Wikipedia describes bufferbloat as
“a phenomenon in a packet-switched computer network whereby excess buffering of packets inside the network causes high latency and jitter, as well as reducing the overall network throughput. The phenomenon was detailed at least as far back as 1985, but gained more widespread attention starting in 2009.”
As documented in the workshop report two solution directions were investigated, namely:
- Define a congestion control mechanism that prevents problems with self-inflicting traffic. Following the workshop a new working group was created in the IETF, called “RTP Media Congestion Avoidance Techniques (rmcat)”.
- Change network infrastructure equipment to prevent excessive buffering.
This write-up focuses on the he write-up mostly focused on #2. A certain amount of buffering is helpful to improve the efficiency of data transmissions to smoothen bursts in data transmissions. However, not dropping packets early enough in the event of congestion leads to increasing delays for interactive real-time communication since widely deployed congestion control algorithms rely on packet loss as a signal for congestion. Not dropping packets (or not in a timely fashion) prevents applications from reacting properly to overload. Real-time communication not only includes voice communication but also gaming, video conferencing, and Web browsing.
Since the congestion control workshop took place a number of activities had happened and there is an enormous amount of interest in detecting bufferbloat related problems as well as developing and deploying active queue management (AQM) techniques. In this short write-up I will provide some pointers to ongoing activities.
In the second part of 2012 the following events are worth pointing out:
- Linux 3.6 received some updates to reduce the buffer sizes in the networking stack, including the TCP small queues and Byte queue limits.
- As many researchers and engineers are trying to reproduce the tests various scripts have been made available to simulate the real-time response under load. One such script worth pointing out is the netperf-wrapper.
- Van Jacobson and Kathleen M. Nichols continued their work on the Controlled Delay (CoDel) Active Queue Management algorithm (slides from IETF#84, a recording, and a presentation to the BITAG are available).
- In addition to the CoDel AQM algorithm Cisco released their own AQM algorithm: it is called PIE.
- Various papers are available that provide different data points, including measurements of cellular providers. For example, Keith Weinstein submitted a position paper to the IAB/IRTF congestion control workshop and published a paper about their Alfalfa video conference system, which contains further information about the data collection in cellular networks. Even the raw data is available.
- A new European research project, called RITE – [Reducing Internet Transport Latency], started last autumn to investigate network buffering issues.
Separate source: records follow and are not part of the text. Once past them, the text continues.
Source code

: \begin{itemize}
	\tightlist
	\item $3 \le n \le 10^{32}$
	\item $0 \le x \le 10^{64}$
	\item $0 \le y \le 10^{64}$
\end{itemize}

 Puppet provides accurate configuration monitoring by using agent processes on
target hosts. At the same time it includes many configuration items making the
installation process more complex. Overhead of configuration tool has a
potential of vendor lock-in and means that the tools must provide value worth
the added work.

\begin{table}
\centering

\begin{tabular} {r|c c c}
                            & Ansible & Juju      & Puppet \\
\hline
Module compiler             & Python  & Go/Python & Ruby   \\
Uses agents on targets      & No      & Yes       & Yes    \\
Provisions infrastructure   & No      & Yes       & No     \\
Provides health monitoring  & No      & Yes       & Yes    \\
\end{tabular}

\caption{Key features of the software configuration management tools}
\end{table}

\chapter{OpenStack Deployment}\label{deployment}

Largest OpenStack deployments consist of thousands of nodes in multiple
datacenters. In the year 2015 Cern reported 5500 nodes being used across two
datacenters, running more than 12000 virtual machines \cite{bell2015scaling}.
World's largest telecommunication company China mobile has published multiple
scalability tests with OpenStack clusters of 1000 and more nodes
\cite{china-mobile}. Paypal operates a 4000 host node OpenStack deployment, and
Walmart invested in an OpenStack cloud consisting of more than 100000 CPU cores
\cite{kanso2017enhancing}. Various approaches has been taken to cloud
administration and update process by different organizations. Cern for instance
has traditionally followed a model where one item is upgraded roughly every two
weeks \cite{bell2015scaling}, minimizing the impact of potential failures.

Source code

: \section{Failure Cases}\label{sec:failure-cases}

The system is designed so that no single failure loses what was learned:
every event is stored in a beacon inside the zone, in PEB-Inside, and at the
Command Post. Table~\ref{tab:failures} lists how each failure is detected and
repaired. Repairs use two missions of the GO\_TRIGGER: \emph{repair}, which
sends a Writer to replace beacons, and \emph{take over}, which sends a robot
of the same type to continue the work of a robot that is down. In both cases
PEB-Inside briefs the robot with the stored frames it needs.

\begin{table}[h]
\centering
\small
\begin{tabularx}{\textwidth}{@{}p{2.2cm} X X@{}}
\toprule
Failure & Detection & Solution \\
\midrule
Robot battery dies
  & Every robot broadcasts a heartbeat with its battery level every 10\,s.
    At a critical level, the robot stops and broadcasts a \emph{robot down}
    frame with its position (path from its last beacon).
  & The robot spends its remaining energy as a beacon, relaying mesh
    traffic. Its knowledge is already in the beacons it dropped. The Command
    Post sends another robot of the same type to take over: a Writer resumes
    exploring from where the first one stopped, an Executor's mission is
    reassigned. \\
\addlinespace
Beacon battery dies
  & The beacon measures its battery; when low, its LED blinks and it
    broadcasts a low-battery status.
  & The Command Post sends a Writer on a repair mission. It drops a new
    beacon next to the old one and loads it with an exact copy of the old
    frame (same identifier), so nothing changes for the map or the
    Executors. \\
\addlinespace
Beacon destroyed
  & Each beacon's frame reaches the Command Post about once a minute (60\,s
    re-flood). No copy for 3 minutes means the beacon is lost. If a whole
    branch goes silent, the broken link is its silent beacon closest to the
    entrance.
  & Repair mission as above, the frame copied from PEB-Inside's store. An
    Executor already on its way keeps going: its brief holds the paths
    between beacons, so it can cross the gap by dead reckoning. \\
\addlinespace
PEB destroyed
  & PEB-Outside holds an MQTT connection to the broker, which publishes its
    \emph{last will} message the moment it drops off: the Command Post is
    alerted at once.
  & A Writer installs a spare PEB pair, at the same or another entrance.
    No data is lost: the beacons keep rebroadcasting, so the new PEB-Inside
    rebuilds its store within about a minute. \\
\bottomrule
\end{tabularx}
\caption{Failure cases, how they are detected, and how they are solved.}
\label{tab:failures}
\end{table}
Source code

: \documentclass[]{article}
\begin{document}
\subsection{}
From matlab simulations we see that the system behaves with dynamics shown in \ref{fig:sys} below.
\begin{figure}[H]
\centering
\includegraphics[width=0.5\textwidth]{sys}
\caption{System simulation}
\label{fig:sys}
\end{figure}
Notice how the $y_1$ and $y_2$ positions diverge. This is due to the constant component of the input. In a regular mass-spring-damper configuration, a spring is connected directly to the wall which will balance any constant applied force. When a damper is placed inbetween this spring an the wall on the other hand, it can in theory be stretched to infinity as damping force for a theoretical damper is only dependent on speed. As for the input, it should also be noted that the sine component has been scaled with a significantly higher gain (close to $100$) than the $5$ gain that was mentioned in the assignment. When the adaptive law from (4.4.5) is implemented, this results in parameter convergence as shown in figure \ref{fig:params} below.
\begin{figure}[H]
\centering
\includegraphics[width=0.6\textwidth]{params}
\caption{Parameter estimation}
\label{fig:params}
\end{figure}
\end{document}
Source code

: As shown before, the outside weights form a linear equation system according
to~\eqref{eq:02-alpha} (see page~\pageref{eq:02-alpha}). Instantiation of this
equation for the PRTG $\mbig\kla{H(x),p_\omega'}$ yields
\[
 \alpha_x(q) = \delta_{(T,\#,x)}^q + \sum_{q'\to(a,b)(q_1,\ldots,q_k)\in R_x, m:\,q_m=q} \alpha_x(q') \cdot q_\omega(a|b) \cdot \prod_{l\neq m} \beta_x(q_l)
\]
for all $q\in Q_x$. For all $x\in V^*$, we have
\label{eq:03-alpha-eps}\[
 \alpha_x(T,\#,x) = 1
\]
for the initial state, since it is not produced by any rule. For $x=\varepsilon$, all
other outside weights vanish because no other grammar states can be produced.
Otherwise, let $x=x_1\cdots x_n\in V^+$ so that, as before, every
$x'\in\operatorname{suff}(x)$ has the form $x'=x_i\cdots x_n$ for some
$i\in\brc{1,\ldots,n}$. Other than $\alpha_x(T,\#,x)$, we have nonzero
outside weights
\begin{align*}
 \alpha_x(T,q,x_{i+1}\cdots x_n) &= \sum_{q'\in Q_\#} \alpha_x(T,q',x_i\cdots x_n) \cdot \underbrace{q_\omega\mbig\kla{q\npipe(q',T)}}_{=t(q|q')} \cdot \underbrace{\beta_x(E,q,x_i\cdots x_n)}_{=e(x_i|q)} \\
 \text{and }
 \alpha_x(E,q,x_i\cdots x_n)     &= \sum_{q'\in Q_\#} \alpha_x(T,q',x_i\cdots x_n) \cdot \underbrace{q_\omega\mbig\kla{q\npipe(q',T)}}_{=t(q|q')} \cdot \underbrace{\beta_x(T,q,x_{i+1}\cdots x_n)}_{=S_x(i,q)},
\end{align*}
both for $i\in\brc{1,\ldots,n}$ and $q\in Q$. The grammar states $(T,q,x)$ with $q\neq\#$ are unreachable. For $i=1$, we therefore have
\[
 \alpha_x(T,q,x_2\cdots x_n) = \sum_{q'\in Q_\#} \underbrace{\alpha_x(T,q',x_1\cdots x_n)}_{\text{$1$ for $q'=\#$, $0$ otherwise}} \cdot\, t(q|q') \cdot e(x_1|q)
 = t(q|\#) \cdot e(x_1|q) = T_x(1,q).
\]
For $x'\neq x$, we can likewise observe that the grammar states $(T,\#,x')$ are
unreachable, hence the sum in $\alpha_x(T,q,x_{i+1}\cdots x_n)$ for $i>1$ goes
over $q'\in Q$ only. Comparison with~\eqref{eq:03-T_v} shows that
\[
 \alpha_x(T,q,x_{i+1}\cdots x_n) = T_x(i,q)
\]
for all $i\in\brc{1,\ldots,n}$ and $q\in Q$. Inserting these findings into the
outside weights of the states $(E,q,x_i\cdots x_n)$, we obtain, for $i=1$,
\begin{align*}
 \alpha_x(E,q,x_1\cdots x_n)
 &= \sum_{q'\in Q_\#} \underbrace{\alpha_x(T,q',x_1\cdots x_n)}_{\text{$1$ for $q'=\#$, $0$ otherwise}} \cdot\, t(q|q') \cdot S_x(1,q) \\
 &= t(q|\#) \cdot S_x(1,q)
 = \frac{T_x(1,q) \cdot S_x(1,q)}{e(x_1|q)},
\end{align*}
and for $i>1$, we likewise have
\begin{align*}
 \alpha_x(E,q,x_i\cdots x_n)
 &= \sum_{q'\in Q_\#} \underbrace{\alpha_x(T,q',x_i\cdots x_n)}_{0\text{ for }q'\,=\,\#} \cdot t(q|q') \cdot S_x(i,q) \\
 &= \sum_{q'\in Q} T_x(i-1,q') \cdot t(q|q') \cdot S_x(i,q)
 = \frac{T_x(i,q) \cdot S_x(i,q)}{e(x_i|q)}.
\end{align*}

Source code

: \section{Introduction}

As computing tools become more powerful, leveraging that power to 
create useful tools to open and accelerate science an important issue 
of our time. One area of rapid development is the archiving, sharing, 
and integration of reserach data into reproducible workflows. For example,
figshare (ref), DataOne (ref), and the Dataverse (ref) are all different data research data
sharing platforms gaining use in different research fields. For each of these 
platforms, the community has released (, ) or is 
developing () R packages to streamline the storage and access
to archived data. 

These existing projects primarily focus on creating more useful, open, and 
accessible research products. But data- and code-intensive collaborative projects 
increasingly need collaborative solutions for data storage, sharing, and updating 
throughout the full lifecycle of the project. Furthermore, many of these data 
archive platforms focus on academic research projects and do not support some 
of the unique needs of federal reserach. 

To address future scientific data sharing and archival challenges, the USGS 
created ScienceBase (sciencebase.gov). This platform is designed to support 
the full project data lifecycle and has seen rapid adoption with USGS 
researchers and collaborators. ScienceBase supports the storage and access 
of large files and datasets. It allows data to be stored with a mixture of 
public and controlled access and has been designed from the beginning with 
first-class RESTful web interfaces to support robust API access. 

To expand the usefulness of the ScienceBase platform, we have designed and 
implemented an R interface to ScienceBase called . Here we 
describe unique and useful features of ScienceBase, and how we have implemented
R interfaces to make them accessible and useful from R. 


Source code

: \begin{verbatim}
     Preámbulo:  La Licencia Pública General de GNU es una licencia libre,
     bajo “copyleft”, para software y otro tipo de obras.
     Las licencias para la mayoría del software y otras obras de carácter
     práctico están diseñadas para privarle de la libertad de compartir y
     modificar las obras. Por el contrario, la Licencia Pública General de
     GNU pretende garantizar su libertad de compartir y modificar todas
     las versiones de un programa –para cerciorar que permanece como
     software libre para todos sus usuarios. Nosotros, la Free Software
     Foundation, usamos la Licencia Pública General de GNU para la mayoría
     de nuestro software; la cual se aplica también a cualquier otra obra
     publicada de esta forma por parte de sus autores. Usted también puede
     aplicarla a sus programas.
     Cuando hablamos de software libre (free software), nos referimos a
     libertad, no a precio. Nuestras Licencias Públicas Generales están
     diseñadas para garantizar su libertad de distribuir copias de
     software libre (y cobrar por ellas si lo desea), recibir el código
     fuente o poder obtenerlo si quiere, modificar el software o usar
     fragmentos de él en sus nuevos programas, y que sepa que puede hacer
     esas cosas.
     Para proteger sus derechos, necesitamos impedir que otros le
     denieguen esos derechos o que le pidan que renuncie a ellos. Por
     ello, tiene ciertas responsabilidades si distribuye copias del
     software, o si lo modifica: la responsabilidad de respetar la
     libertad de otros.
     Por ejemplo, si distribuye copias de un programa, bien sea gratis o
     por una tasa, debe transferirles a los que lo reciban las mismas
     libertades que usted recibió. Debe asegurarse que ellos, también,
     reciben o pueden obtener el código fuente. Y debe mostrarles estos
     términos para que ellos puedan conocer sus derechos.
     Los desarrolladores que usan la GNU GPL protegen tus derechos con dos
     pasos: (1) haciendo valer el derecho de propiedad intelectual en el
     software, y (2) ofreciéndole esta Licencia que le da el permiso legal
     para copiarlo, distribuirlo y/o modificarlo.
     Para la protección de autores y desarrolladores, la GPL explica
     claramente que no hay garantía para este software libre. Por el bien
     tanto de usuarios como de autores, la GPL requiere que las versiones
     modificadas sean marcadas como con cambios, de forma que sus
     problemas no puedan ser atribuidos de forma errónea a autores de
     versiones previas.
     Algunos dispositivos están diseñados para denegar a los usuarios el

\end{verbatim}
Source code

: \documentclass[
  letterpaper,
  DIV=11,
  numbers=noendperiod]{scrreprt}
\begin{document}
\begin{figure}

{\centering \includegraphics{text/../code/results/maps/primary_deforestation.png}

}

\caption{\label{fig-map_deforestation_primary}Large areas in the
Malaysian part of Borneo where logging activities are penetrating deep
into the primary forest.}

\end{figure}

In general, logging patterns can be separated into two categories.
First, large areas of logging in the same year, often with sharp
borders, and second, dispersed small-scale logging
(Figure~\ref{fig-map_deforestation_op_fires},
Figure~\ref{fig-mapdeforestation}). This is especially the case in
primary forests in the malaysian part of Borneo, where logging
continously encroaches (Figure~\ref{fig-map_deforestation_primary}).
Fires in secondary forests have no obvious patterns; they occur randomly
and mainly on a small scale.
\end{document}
- Finally, it is worth pointing out that the stochastic fair queuing mechanism has gotten a lot of attention. Stochastic fair queuing puts flows into independent queues and therefore allows some degree of flow segregation without introducing the penalty of QoS signaling.
With the IETF#86 meeting in Orlando/Florida a number of sessions covered bufferbloat:
- Participants in the transport area discussed whether an AQM working group should be created. In response to the discussion a new mailing list was setup.
- The IRTF ICCRG met and the discussions focused on updating RFC 3819 to provide more up-to-date advice on buffer management, on the state of the art buffer management in Linux, performance of the PIE AQM algorithm, and results from AQM performance in DOCSIS 3.0.
- Comcast showed a live demo of the impact of CoDel on gaming at the Bits&Bytes session.
In a nutshell, there is a lot of activity around the bufferbloat topic and with the increased awareness I expect further academic publications and also work continuing at the IETF.